The benefits of owning a Roth IRA are nothing short of amazing. A Roth grows without any taxes and all amounts withdrawn are tax-free.
Retirement: 5-year countdown
The problem is that it’s difficult to get money into a Roth. That’s because you have to pay taxes today on the amount you choose to convert from a regular IRA.
The taxes are due in the year you convert at your regular income-tax rate. If you move a large sum all at once that can bump you into a higher tax bracket.
Converting in smaller amounts for several years is a wise move, but even then your income will be higher every year. Because taxes are progressive, you end up paying your highest personal tax rate on those converted IRA dollars.
Roth 'sweet spot'
For that reason, people often go online and use a Roth IRA calculator to try to figure out if converting is worthwhile for them.
Yet Roth calculators can be of little use. You have to know your tax rate in the future, which is difficult to estimate. Tax rates could rise or fall, and your future income might be more or less than you expected.
What can you do to get the biggest bang for your buck? Plan today to hit the “Roth sweet spot.”

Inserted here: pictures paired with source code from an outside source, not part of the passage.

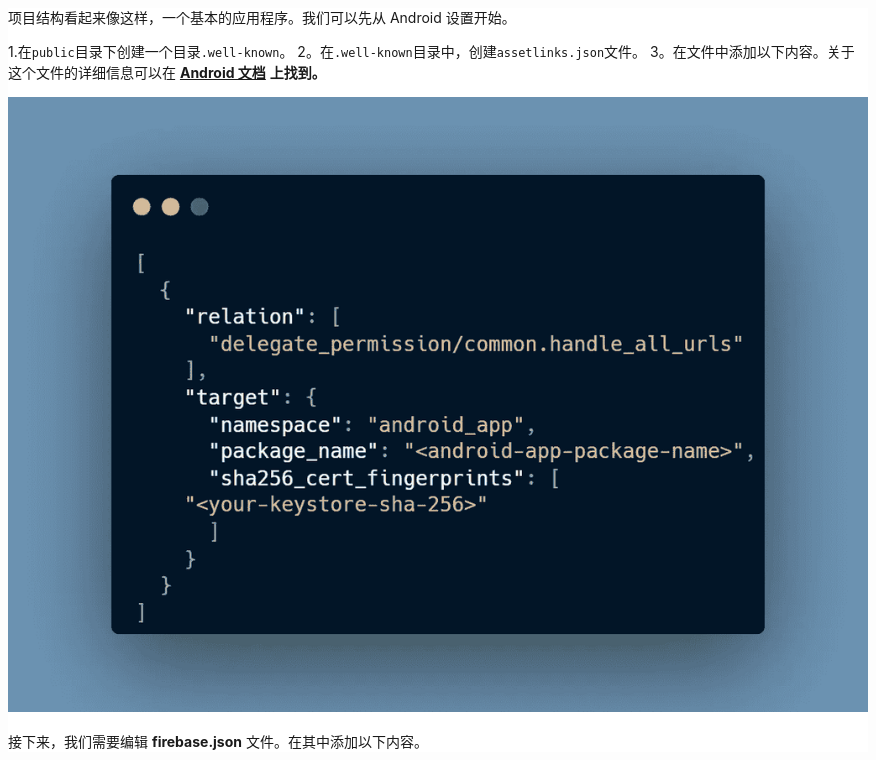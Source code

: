 项目结构看起来像这样，一个基本的应用程序。我们可以先从 Android 设置开始。

1.在`public`目录下创建一个目录`.well-known`。
2。在`.well-known`目录中，创建`assetlinks.json`文件。
3。在文件中添加以下内容。关于这个文件的详细信息可以在 [**Android 文档**](https://developer.android.com/training/app-links/verify-site-associations) **上找到。**

![](img/c6dca4d60f8b8277a48980f1073c25db.png)

接下来，我们需要编辑 **firebase.json** 文件。在其中添加以下内容。
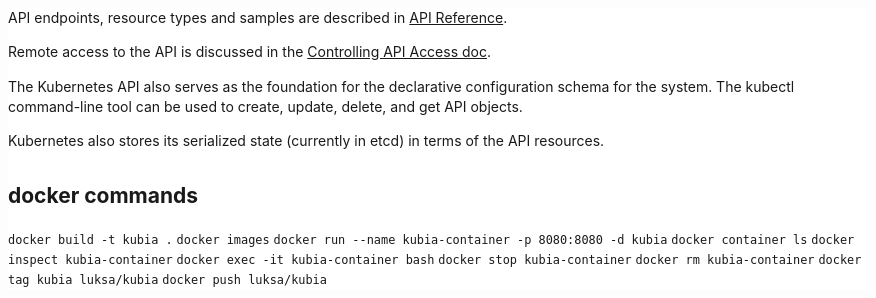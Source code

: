 API endpoints, resource types and samples are described in [API Reference](https://kubernetes.io/docs/reference).

Remote access to the API is discussed in the [Controlling API Access doc](https://kubernetes.io/docs/reference/access-authn-authz/controlling-access/).

The Kubernetes API also serves as the foundation for the declarative configuration schema for the system. The kubectl command-line tool can be used to create, update, delete, and get API objects.

Kubernetes also stores its serialized state (currently in etcd) in terms of the API resources.


## docker commands

`docker build -t kubia .`
`docker images`
`docker run --name kubia-container -p 8080:8080 -d kubia`
`docker container ls`
`docker inspect kubia-container`
`docker exec -it kubia-container bash`
`docker stop kubia-container`
`docker rm kubia-container`
`docker tag kubia luksa/kubia`
`docker push luksa/kubia`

This is when an individual has stopped working, is not taking Social Security, and income has dropped to close to zero. Sometimes there is income from dividends in a taxable account or rental property, but broadly speaking they’ve hit a dramatic income trough.
Traditional vs. Roth IRA
Naturally, their income-tax rate dives just as dramatically.
This is a wonderful opportunity to take advantage of converting to a Roth before one turns 70.

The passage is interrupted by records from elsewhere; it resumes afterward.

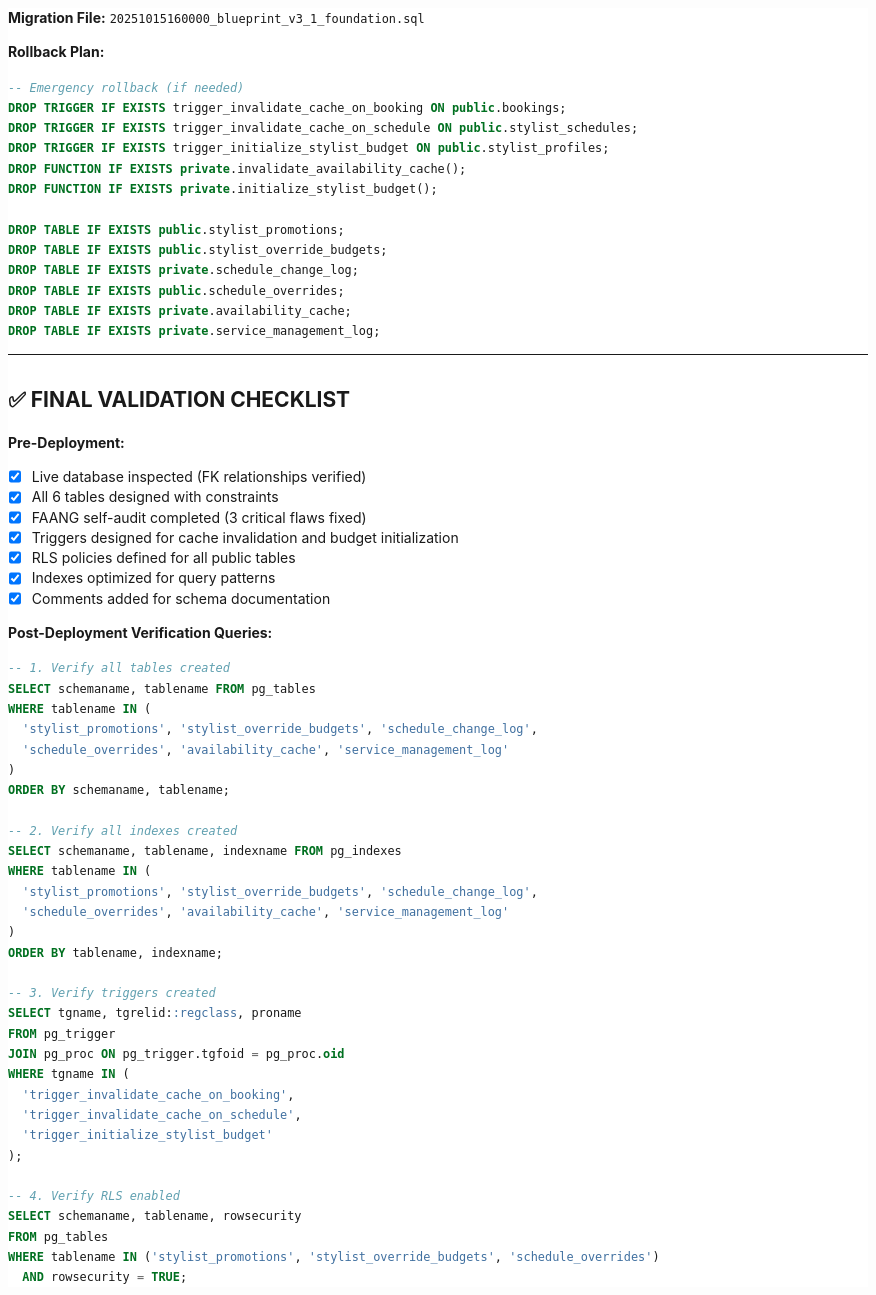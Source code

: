 **Migration File:** `20251015160000_blueprint_v3_1_foundation.sql`

**Rollback Plan:**
```sql
-- Emergency rollback (if needed)
DROP TRIGGER IF EXISTS trigger_invalidate_cache_on_booking ON public.bookings;
DROP TRIGGER IF EXISTS trigger_invalidate_cache_on_schedule ON public.stylist_schedules;
DROP TRIGGER IF EXISTS trigger_initialize_stylist_budget ON public.stylist_profiles;
DROP FUNCTION IF EXISTS private.invalidate_availability_cache();
DROP FUNCTION IF EXISTS private.initialize_stylist_budget();

DROP TABLE IF EXISTS public.stylist_promotions;
DROP TABLE IF EXISTS public.stylist_override_budgets;
DROP TABLE IF EXISTS private.schedule_change_log;
DROP TABLE IF EXISTS public.schedule_overrides;
DROP TABLE IF EXISTS private.availability_cache;
DROP TABLE IF EXISTS private.service_management_log;
```

---

## ✅ FINAL VALIDATION CHECKLIST

**Pre-Deployment:**
- [x] Live database inspected (FK relationships verified)
- [x] All 6 tables designed with constraints
- [x] FAANG self-audit completed (3 critical flaws fixed)
- [x] Triggers designed for cache invalidation and budget initialization
- [x] RLS policies defined for all public tables
- [x] Indexes optimized for query patterns
- [x] Comments added for schema documentation

**Post-Deployment Verification Queries:**
```sql
-- 1. Verify all tables created
SELECT schemaname, tablename FROM pg_tables
WHERE tablename IN (
  'stylist_promotions', 'stylist_override_budgets', 'schedule_change_log',
  'schedule_overrides', 'availability_cache', 'service_management_log'
)
ORDER BY schemaname, tablename;

-- 2. Verify all indexes created
SELECT schemaname, tablename, indexname FROM pg_indexes
WHERE tablename IN (
  'stylist_promotions', 'stylist_override_budgets', 'schedule_change_log',
  'schedule_overrides', 'availability_cache', 'service_management_log'
)
ORDER BY tablename, indexname;

-- 3. Verify triggers created
SELECT tgname, tgrelid::regclass, proname
FROM pg_trigger
JOIN pg_proc ON pg_trigger.tgfoid = pg_proc.oid
WHERE tgname IN (
  'trigger_invalidate_cache_on_booking',
  'trigger_invalidate_cache_on_schedule',
  'trigger_initialize_stylist_budget'
);

-- 4. Verify RLS enabled
SELECT schemaname, tablename, rowsecurity
FROM pg_tables
WHERE tablename IN ('stylist_promotions', 'stylist_override_budgets', 'schedule_overrides')
  AND rowsecurity = TRUE;
```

Why 70? Because after that age the government forces us to take money out of traditional IRAs and 401(k) plans and pay income taxes on those withdrawals.
This is known as a required minimum distribution (RMD) and it happens every year after age 70½, increasing each year.
For people in their early 60s but not yet 70 who are in an income trough, I suggest working with their CPA to suggest an appropriate amount to convert year by year.
This can result in hundreds of thousands of dollars in a Roth IRA by the time one turns 70.
An extra bonus is that, after 70, owners of Roth IRAs are not required to make yearly RMDs on those contributions, unlike with a traditional IRA.
So now they have money that is literally tax-free forever, will grow tax-free forever, and which is not subject to IRS distribution rules.
Anyone who is in this situation in their 60s should carefully consider this strategy to fund a Roth IRA while they are in an income and tax-rate trough.
Hitting the “Roth sweet spot” can make a huge difference in your retirement lifestyle and your legacy — everything that matters financially in retirement.